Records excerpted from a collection

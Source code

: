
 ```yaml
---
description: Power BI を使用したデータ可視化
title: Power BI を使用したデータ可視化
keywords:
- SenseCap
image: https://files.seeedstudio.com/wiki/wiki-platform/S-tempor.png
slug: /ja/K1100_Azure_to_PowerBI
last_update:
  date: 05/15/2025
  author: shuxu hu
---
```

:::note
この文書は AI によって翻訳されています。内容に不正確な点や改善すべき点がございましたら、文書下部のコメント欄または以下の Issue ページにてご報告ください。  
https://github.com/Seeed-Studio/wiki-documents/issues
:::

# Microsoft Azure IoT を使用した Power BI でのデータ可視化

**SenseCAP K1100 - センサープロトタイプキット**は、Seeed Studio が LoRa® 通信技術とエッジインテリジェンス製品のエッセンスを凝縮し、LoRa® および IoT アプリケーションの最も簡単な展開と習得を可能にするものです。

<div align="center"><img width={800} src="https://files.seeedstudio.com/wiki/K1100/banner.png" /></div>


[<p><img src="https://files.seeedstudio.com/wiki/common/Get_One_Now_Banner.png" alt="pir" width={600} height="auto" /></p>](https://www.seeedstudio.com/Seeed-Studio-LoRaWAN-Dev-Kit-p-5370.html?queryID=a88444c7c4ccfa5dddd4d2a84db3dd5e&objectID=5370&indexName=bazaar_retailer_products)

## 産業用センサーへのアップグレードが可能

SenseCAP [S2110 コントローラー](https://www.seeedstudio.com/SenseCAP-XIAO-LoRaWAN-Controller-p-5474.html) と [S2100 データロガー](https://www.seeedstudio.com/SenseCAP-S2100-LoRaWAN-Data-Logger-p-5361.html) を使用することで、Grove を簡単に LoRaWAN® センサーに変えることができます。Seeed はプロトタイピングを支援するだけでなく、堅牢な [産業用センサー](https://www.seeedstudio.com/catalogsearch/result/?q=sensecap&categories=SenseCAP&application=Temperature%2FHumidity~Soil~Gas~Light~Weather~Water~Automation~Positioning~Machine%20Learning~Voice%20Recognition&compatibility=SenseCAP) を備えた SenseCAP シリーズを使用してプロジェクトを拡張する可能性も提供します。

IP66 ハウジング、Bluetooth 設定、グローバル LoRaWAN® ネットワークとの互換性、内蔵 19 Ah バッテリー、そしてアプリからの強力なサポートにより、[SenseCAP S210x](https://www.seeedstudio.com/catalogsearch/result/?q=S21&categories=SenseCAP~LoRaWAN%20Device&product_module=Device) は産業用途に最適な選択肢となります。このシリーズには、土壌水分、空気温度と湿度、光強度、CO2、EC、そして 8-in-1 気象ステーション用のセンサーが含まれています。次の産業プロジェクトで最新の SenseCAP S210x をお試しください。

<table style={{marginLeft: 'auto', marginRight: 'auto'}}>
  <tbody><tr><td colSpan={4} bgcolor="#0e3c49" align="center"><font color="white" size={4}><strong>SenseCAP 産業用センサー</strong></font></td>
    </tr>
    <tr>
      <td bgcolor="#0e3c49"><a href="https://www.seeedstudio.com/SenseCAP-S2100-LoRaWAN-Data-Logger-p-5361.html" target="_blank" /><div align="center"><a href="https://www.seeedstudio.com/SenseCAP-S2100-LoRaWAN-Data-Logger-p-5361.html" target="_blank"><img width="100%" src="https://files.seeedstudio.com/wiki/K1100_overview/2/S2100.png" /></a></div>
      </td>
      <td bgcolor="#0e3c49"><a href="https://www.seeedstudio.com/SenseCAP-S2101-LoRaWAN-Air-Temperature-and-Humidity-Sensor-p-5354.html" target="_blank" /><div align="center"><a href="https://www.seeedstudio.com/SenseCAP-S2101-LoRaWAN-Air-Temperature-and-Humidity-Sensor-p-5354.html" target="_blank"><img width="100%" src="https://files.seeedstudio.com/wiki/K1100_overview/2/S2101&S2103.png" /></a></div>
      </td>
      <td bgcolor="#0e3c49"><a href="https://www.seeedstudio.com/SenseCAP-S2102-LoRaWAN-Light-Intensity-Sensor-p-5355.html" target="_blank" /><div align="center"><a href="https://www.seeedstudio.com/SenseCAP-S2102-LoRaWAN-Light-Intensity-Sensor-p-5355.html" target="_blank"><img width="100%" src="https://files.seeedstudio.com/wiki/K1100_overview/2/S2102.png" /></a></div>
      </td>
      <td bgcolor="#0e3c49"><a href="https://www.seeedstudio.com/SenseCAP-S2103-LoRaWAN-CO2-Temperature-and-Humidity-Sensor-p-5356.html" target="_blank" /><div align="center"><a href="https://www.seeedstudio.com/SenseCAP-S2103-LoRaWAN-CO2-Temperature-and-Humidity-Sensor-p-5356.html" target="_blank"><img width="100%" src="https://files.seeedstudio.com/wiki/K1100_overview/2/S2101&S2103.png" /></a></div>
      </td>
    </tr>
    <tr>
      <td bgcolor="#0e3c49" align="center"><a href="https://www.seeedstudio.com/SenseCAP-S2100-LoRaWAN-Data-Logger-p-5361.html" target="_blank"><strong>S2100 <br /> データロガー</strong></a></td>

Task to complete
Copy exactly the lines from the top of the entries through the line with "## 産業用センサーへのアップグレードが可能" in it, please, keeping both ends and adding nothing.

Answer area
Source code

:
 ```yaml
---
description: Power BI を使用したデータ可視化
title: Power BI を使用したデータ可視化
keywords:
- SenseCap
image: https://files.seeedstudio.com/wiki/wiki-platform/S-tempor.png
slug: /ja/K1100_Azure_to_PowerBI
last_update:
  date: 05/15/2025
  author: shuxu hu
---
```

:::note
この文書は AI によって翻訳されています。内容に不正確な点や改善すべき点がございましたら、文書下部のコメント欄または以下の Issue ページにてご報告ください。  
https://github.com/Seeed-Studio/wiki-documents/issues
:::

# Microsoft Azure IoT を使用した Power BI でのデータ可視化

**SenseCAP K1100 - センサープロトタイプキット**は、Seeed Studio が LoRa® 通信技術とエッジインテリジェンス製品のエッセンスを凝縮し、LoRa® および IoT アプリケーションの最も簡単な展開と習得を可能にするものです。

<div align="center"><img width={800} src="https://files.seeedstudio.com/wiki/K1100/banner.png" /></div>


[<p><img src="https://files.seeedstudio.com/wiki/common/Get_One_Now_Banner.png" alt="pir" width={600} height="auto" /></p>](https://www.seeedstudio.com/Seeed-Studio-LoRaWAN-Dev-Kit-p-5370.html?queryID=a88444c7c4ccfa5dddd4d2a84db3dd5e&objectID=5370&indexName=bazaar_retailer_products)

## 産業用センサーへのアップグレードが可能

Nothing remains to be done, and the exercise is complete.